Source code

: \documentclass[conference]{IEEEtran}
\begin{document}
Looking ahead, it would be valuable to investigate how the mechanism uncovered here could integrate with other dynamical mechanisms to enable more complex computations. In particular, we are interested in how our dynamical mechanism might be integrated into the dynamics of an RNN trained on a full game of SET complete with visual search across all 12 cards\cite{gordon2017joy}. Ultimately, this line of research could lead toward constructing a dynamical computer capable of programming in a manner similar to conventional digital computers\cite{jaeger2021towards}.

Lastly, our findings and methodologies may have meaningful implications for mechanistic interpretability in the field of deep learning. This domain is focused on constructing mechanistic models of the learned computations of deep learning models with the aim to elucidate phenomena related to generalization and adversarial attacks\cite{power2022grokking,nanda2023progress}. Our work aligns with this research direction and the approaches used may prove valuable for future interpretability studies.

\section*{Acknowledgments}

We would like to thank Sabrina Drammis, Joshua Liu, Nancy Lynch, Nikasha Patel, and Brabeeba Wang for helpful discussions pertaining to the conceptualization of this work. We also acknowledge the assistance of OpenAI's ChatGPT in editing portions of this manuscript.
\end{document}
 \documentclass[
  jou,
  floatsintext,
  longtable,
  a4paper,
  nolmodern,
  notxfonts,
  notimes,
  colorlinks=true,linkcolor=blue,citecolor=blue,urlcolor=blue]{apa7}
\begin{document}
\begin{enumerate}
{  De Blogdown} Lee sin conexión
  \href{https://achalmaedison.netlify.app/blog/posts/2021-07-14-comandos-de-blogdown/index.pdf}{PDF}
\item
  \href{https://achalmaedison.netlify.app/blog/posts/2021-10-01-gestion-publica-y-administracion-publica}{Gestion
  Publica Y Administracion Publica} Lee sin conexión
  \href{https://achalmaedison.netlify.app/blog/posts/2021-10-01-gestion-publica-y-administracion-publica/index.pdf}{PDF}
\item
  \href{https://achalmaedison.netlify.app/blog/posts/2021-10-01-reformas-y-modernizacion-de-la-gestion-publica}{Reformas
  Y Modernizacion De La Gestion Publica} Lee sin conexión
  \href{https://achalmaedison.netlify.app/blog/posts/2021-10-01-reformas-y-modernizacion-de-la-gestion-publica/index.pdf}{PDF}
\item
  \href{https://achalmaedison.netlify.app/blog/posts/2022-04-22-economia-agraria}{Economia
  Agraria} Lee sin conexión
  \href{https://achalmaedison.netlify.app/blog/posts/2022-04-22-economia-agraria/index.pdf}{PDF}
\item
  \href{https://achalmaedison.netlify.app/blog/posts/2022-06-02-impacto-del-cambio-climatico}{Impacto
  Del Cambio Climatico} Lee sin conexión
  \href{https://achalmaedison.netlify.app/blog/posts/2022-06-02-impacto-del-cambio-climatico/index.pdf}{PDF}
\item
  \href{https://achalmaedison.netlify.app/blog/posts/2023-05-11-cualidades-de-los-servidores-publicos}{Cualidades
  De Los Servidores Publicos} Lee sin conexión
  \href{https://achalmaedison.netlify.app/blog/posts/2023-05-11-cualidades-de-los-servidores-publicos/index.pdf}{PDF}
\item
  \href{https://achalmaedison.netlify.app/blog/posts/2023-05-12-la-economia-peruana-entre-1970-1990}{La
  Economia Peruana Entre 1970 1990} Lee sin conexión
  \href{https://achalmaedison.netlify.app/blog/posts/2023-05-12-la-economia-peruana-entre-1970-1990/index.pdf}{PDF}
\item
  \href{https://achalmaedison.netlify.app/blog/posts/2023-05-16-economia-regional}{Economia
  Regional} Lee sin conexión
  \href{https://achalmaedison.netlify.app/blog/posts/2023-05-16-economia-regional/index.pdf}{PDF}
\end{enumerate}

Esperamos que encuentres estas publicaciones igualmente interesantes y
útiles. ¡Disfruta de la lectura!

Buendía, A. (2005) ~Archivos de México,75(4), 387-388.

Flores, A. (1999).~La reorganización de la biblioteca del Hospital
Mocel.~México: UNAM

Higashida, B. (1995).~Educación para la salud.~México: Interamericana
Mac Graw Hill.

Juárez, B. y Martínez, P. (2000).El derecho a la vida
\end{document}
------------------------
Required work
Exactly as they appear above, print all the entries.

Reply
Source code

: \documentclass[conference]{IEEEtran}
\begin{document}
Looking ahead, it would be valuable to investigate how the mechanism uncovered here could integrate with other dynamical mechanisms to enable more complex computations. In particular, we are interested in how our dynamical mechanism might be integrated into the dynamics of an RNN trained on a full game of SET complete with visual search across all 12 cards\cite{gordon2017joy}. Ultimately, this line of research could lead toward constructing a dynamical computer capable of programming in a manner similar to conventional digital computers\cite{jaeger2021towards}.

Lastly, our findings and methodologies may have meaningful implications for mechanistic interpretability in the field of deep learning. This domain is focused on constructing mechanistic models of the learned computations of deep learning models with the aim to elucidate phenomena related to generalization and adversarial attacks\cite{power2022grokking,nanda2023progress}. Our work aligns with this research direction and the approaches used may prove valuable for future interpretability studies.

\section*{Acknowledgments}

We would like to thank Sabrina Drammis, Joshua Liu, Nancy Lynch, Nikasha Patel, and Brabeeba Wang for helpful discussions pertaining to the conceptualization of this work. We also acknowledge the assistance of OpenAI's ChatGPT in editing portions of this manuscript.
\end{document}
 \documentclass[
  jou,
  floatsintext,
  longtable,
  a4paper,
  nolmodern,
  notxfonts,
  notimes,
  colorlinks=true,linkcolor=blue,citecolor=blue,urlcolor=blue]{apa7}
\begin{document}
\begin{enumerate}
{  De Blogdown} Lee sin conexión
  \href{https://achalmaedison.netlify.app/blog/posts/2021-07-14-comandos-de-blogdown/index.pdf}{PDF}
\item
  \href{https://achalmaedison.netlify.app/blog/posts/2021-10-01-gestion-publica-y-administracion-publica}{Gestion
  Publica Y Administracion Publica} Lee sin conexión
  \href{https://achalmaedison.netlify.app/blog/posts/2021-10-01-gestion-publica-y-administracion-publica/index.pdf}{PDF}
\item
  \href{https://achalmaedison.netlify.app/blog/posts/2021-10-01-reformas-y-modernizacion-de-la-gestion-publica}{Reformas
  Y Modernizacion De La Gestion Publica} Lee sin conexión
  \href{https://achalmaedison.netlify.app/blog/posts/2021-10-01-reformas-y-modernizacion-de-la-gestion-publica/index.pdf}{PDF}
\item
  \href{https://achalmaedison.netlify.app/blog/posts/2022-04-22-economia-agraria}{Economia
  Agraria} Lee sin conexión
  \href{https://achalmaedison.netlify.app/blog/posts/2022-04-22-economia-agraria/index.pdf}{PDF}
\item
  \href{https://achalmaedison.netlify.app/blog/posts/2022-06-02-impacto-del-cambio-climatico}{Impacto
  Del Cambio Climatico} Lee sin conexión
  \href{https://achalmaedison.netlify.app/blog/posts/2022-06-02-impacto-del-cambio-climatico/index.pdf}{PDF}
\item
  \href{https://achalmaedison.netlify.app/blog/posts/2023-05-11-cualidades-de-los-servidores-publicos}{Cualidades
  De Los Servidores Publicos} Lee sin conexión
  \href{https://achalmaedison.netlify.app/blog/posts/2023-05-11-cualidades-de-los-servidores-publicos/index.pdf}{PDF}
\item
  \href{https://achalmaedison.netlify.app/blog/posts/2023-05-12-la-economia-peruana-entre-1970-1990}{La
  Economia Peruana Entre 1970 1990} Lee sin conexión
  \href{https://achalmaedison.netlify.app/blog/posts/2023-05-12-la-economia-peruana-entre-1970-1990/index.pdf}{PDF}
\item
  \href{https://achalmaedison.netlify.app/blog/posts/2023-05-16-economia-regional}{Economia
  Regional} Lee sin conexión
  \href{https://achalmaedison.netlify.app/blog/posts/2023-05-16-economia-regional/index.pdf}{PDF}
\end{enumerate}

Esperamos que encuentres estas publicaciones igualmente interesantes y
útiles. ¡Disfruta de la lectura!

Buendía, A. (2005) ~Archivos de México,75(4), 387-388.

Flores, A. (1999).~La reorganización de la biblioteca del Hospital
Mocel.~México: UNAM

Higashida, B. (1995).~Educación para la salud.~México: Interamericana
Mac Graw Hill.

Juárez, B. y Martínez, P. (2000).El derecho a la vida
\end{document}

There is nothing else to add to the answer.